Printing filename in evaluate.py report

Hi,

I use evaluate.py to batch process a dataset and I want to compare how results differ when I plug different language models. To achieve this I have changed evaluate.py to output the full report (all results) as a simple CSV (just changed the print format). I plan to import the data from different CSVs as tables and join them. Unfortunately, there is no column of unique values.

The filenames would work perfectly, however I cannot figure out how to extract them from the TF iterator that consumes the dataset or how to match them to results if I manually import them as a list.

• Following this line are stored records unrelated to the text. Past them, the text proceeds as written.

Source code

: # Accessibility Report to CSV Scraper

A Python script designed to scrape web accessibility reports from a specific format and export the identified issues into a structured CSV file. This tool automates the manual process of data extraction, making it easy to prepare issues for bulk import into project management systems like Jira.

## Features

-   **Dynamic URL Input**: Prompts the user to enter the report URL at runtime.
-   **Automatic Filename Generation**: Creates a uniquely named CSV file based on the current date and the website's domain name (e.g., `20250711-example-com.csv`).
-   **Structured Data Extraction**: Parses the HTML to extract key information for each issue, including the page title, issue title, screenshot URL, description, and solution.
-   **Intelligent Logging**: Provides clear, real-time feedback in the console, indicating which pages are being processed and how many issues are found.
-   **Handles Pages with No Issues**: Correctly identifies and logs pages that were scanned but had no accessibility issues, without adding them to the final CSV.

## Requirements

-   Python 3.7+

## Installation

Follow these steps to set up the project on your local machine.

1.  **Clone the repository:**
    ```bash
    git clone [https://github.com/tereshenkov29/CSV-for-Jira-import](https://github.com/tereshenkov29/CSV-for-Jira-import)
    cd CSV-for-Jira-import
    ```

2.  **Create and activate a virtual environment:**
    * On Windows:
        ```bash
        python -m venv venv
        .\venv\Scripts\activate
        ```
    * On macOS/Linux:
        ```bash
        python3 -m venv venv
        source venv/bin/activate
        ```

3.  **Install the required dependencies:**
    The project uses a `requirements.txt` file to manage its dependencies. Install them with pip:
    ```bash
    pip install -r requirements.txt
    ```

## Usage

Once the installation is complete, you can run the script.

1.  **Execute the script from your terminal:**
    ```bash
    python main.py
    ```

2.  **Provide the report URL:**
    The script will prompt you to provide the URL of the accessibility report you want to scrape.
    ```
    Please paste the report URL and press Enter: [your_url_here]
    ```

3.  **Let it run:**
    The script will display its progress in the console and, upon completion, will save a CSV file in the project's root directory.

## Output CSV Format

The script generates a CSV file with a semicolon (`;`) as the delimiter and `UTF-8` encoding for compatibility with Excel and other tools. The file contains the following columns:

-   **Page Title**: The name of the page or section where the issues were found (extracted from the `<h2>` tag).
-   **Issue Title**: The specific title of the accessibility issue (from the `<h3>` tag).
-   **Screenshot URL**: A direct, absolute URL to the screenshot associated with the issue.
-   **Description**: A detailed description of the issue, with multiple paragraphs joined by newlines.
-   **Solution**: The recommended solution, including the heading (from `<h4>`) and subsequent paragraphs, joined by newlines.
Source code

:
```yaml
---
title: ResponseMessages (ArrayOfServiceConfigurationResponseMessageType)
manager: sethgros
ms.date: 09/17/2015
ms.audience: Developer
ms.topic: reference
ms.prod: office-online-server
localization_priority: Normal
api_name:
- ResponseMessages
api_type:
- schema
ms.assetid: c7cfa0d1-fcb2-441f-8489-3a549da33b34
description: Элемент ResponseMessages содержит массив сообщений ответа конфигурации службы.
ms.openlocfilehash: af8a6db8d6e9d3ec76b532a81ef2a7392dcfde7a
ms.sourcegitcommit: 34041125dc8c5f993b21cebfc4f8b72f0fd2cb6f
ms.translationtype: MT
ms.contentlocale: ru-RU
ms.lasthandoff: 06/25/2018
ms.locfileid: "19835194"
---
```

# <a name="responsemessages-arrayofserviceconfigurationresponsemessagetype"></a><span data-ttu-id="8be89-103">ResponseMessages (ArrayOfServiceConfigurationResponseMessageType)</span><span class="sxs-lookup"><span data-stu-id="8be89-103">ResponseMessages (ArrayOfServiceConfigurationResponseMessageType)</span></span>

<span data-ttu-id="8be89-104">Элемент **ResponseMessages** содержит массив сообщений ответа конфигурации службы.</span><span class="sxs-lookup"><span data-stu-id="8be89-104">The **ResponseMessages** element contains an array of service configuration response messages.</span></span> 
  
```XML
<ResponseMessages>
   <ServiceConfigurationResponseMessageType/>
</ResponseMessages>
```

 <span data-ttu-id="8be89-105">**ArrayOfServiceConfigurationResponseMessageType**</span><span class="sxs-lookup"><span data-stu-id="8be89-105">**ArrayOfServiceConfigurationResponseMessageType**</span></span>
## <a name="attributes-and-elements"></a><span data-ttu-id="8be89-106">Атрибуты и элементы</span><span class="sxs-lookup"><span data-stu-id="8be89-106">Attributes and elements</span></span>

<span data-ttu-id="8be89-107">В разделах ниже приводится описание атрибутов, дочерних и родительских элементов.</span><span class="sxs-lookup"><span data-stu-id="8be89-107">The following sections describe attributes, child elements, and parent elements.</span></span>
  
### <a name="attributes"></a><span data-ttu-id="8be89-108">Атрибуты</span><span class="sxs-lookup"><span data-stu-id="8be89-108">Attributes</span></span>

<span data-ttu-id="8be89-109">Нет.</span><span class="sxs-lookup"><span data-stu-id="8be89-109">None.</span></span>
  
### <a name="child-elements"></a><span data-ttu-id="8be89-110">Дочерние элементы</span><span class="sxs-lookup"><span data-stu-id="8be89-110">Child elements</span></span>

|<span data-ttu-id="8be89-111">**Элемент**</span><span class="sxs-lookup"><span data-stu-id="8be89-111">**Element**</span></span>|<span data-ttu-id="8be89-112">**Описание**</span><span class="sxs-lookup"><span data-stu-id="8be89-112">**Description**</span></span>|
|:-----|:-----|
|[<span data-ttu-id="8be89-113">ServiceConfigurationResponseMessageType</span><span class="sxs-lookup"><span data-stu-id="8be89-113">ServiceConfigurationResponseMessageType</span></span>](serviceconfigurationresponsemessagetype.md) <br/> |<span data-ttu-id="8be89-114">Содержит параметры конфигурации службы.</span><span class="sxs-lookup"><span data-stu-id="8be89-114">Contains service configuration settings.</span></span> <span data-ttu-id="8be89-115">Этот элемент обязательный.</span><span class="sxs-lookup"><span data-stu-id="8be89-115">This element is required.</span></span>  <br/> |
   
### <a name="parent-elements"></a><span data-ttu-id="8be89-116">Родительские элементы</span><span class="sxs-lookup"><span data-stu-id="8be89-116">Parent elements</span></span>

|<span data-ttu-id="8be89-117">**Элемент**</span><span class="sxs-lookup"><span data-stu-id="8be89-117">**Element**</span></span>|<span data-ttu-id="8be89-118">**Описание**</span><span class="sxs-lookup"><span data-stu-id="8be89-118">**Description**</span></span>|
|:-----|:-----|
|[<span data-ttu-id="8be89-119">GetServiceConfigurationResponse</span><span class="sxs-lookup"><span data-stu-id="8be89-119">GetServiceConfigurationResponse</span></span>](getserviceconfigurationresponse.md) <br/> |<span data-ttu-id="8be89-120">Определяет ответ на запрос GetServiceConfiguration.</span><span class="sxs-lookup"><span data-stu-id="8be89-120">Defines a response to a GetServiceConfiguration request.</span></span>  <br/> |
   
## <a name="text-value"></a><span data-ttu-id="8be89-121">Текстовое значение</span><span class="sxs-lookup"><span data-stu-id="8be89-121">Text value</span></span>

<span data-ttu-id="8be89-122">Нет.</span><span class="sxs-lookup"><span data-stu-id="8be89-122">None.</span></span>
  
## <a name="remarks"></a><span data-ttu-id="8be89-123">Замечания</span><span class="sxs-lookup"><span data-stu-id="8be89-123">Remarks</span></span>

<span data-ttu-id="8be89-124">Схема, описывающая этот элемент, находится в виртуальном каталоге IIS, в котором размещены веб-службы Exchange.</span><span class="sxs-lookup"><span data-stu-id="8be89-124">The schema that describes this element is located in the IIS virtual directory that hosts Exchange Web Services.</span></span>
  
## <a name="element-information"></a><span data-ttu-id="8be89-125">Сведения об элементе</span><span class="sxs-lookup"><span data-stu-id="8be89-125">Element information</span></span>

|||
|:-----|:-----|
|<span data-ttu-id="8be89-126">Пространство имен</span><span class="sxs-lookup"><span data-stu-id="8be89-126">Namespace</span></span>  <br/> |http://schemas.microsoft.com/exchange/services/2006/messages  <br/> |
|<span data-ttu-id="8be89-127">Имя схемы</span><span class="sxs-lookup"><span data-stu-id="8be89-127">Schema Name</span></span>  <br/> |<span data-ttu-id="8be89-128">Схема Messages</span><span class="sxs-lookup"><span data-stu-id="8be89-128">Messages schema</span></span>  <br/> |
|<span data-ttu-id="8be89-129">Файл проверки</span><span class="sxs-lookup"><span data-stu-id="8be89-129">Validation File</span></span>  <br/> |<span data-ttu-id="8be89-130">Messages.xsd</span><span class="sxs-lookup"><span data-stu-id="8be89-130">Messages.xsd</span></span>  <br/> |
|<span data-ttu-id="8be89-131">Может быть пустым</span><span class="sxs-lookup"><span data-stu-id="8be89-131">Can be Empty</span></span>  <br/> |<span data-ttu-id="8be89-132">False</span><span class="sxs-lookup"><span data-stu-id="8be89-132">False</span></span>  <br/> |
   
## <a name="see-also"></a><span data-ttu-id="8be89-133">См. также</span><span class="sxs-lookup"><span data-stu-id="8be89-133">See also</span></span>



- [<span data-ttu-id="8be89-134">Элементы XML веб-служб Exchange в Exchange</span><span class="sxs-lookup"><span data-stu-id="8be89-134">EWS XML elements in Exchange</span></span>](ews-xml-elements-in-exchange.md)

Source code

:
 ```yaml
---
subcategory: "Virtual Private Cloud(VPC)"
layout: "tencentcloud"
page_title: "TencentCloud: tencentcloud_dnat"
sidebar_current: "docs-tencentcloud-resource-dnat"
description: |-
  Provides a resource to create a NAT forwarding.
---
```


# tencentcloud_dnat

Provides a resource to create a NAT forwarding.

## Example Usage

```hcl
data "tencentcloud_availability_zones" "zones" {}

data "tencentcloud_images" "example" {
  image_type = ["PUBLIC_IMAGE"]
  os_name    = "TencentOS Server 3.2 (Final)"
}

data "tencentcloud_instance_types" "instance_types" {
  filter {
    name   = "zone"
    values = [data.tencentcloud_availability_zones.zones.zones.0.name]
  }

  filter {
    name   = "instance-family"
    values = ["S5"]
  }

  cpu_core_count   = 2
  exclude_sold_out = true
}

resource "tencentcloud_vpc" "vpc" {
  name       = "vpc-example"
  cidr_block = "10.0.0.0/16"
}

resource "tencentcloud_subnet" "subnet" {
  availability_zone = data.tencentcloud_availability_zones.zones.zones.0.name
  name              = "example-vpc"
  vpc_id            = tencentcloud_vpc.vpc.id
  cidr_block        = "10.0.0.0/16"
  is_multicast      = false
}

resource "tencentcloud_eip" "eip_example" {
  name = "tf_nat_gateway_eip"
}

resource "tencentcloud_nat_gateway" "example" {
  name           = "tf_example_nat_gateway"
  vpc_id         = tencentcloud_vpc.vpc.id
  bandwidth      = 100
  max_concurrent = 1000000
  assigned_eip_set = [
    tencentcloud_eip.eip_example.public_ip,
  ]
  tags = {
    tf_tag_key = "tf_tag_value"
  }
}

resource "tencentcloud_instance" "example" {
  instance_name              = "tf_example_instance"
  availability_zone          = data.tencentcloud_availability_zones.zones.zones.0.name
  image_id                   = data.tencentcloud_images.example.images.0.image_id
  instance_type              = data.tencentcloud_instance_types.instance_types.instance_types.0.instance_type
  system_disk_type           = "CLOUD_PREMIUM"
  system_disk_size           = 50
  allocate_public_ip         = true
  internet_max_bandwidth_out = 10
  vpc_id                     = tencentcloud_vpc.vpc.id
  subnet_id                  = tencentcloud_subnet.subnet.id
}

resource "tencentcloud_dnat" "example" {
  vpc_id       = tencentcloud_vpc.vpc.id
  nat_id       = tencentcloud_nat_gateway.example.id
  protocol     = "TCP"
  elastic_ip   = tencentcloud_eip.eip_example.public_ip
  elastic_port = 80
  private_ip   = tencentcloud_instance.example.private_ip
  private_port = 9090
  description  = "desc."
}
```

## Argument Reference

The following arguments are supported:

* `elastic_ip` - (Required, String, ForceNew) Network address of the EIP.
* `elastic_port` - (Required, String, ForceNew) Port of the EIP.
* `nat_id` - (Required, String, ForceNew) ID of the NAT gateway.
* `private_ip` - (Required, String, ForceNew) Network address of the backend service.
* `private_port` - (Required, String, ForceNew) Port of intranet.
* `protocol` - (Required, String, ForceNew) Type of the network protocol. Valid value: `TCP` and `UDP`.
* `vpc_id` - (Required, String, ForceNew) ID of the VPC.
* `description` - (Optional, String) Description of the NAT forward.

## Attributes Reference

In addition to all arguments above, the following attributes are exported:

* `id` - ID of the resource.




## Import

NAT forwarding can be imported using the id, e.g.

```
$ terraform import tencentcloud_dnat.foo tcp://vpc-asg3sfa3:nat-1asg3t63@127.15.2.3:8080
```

Any ideas for a straightforward solution to include filenames in the report produced by evaluate.py?

Isn’t it what you need here ? https://github.com/mozilla/DeepSpeech/issues/2180 Looks like @Tilman_Kamp has patches for that :slight_smile:

1 Like

@lissyx Put up a PR for it.

2 Likes

@dko Can you try if the patch that @Tilman_Kamp shared fixes your use-case ? If so, we would merge it then.

@Tilman_Kamp @lissyx Very thankful for this. It’s exactly what I needed.

I am using v0.5.1 and there was a small change I had to do. Line 60 of evaluate.py had to be deleted as it complained create_model() was getting an extra argument:

Original:
59 logits, _ = create_model(batch_x=batch_x,
60 batch_size=FLAGS.test_batch_size,
61 seq_length=batch_x_len,
62 dropout=no_dropout)

What worked for me on 0.5.1:
59 logits, _ = create_model(batch_x=batch_x,
60 seq_length=batch_x_len,
61 dropout=no_dropout)

(Indentation won’t show up properly on this post.)

Not sure if this is caused by version mismatch or something else.

@dko The change got merged to master.